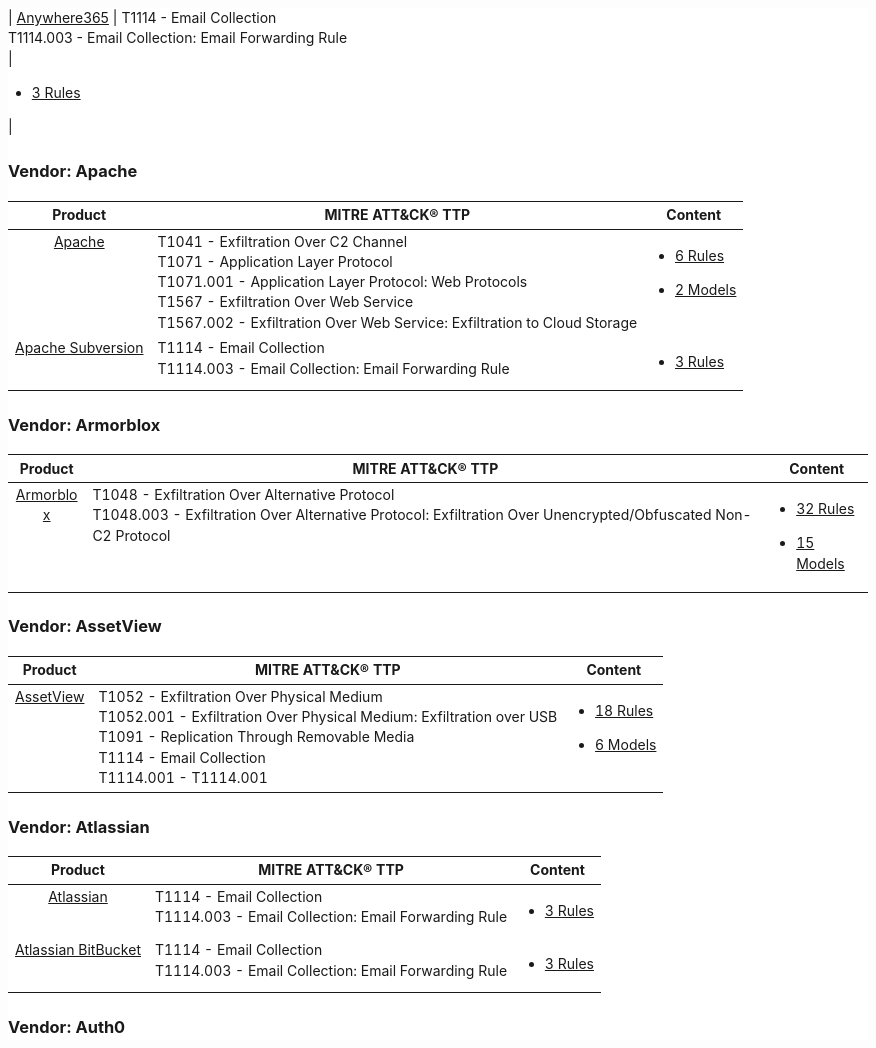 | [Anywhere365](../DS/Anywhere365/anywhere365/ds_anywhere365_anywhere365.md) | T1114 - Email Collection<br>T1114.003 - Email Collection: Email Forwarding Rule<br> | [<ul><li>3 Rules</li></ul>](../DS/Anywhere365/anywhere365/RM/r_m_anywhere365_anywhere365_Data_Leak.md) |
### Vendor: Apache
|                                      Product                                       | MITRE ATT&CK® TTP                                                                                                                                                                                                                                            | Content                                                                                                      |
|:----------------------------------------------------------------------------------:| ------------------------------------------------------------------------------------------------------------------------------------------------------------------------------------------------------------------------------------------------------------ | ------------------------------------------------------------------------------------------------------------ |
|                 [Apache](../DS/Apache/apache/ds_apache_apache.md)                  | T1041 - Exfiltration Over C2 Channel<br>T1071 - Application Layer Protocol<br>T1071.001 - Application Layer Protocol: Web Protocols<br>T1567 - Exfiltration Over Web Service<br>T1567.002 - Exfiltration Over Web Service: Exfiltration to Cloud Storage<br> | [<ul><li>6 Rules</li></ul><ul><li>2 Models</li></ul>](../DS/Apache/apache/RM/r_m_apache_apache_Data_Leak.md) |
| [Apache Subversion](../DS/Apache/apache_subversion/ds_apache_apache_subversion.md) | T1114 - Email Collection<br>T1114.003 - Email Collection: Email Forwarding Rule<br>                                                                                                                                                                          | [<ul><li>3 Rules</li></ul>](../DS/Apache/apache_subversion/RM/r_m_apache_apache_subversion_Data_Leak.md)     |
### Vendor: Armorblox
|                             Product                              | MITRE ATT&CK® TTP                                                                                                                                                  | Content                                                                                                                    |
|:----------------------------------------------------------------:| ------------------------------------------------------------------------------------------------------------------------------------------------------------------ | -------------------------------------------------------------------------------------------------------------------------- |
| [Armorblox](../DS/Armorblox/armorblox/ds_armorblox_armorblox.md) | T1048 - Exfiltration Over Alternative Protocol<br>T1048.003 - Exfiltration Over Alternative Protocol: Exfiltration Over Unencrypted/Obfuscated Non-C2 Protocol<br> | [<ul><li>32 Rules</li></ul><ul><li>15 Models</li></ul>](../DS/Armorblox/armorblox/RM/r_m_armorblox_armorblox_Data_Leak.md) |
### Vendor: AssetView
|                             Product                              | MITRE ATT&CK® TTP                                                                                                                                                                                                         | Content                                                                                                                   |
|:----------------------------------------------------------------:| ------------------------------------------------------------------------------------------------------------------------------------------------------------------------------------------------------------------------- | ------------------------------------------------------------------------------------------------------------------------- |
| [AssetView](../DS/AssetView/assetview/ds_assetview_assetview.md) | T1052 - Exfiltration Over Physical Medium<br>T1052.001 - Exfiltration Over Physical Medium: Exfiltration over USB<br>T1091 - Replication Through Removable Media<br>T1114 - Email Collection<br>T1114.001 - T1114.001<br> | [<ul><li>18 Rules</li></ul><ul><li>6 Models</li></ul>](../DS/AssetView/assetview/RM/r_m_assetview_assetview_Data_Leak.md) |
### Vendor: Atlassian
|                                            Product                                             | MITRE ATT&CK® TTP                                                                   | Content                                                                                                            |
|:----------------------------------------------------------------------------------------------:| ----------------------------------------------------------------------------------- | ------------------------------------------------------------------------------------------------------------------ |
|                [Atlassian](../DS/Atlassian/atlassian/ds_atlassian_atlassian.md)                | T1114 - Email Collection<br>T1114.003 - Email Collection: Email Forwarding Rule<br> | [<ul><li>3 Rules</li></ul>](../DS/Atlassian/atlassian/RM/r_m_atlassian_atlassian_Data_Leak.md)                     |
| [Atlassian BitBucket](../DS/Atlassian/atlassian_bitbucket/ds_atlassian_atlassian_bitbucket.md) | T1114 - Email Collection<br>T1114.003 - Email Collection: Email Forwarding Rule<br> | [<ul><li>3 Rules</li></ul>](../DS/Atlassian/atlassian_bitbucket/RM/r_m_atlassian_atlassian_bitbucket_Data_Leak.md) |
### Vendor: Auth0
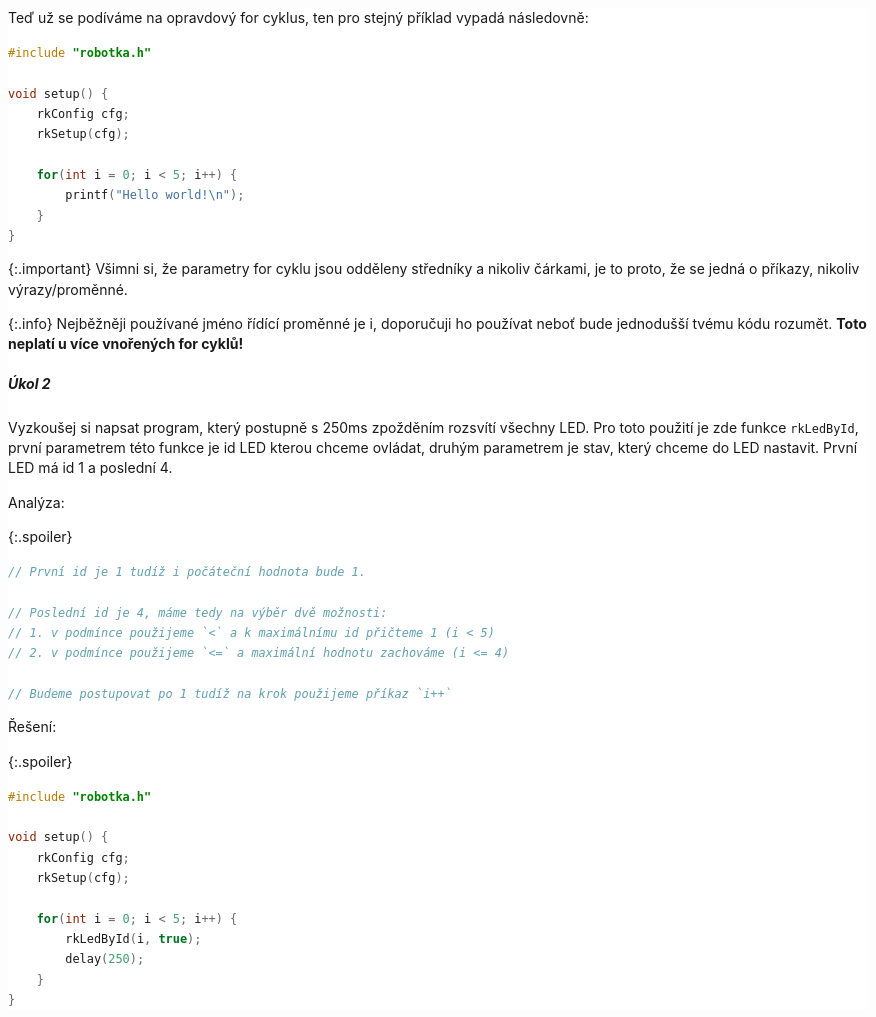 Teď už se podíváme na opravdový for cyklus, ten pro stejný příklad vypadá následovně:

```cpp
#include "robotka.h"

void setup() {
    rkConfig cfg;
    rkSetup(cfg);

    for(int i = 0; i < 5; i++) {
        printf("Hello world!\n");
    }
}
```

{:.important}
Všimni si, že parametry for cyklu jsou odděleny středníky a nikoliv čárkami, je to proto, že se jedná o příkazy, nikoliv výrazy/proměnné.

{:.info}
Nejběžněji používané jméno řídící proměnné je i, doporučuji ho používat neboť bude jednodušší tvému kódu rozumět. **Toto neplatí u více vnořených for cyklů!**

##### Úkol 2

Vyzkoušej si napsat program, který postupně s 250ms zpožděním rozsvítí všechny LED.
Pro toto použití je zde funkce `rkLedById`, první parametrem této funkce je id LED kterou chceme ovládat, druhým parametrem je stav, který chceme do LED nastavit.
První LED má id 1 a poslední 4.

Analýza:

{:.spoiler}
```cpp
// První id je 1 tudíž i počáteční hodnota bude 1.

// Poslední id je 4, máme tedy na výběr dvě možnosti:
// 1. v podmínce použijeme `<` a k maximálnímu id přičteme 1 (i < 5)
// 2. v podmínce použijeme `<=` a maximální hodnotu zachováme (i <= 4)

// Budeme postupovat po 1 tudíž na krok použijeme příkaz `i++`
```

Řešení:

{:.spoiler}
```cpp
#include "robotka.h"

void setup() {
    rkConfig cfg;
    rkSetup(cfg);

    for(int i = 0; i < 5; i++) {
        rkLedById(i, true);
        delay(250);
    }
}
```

================================

How to complete this task: Return the opening line of the data above and every line after it up to and including the line that holds "### Vendor: Apache"; pictures stay out.

Exercise answer:
 | [Anywhere365](../DS/Anywhere365/anywhere365/ds_anywhere365_anywhere365.md) | T1114 - Email Collection<br>T1114.003 - Email Collection: Email Forwarding Rule<br> | [<ul><li>3 Rules</li></ul>](../DS/Anywhere365/anywhere365/RM/r_m_anywhere365_anywhere365_Data_Leak.md) |
### Vendor: Apache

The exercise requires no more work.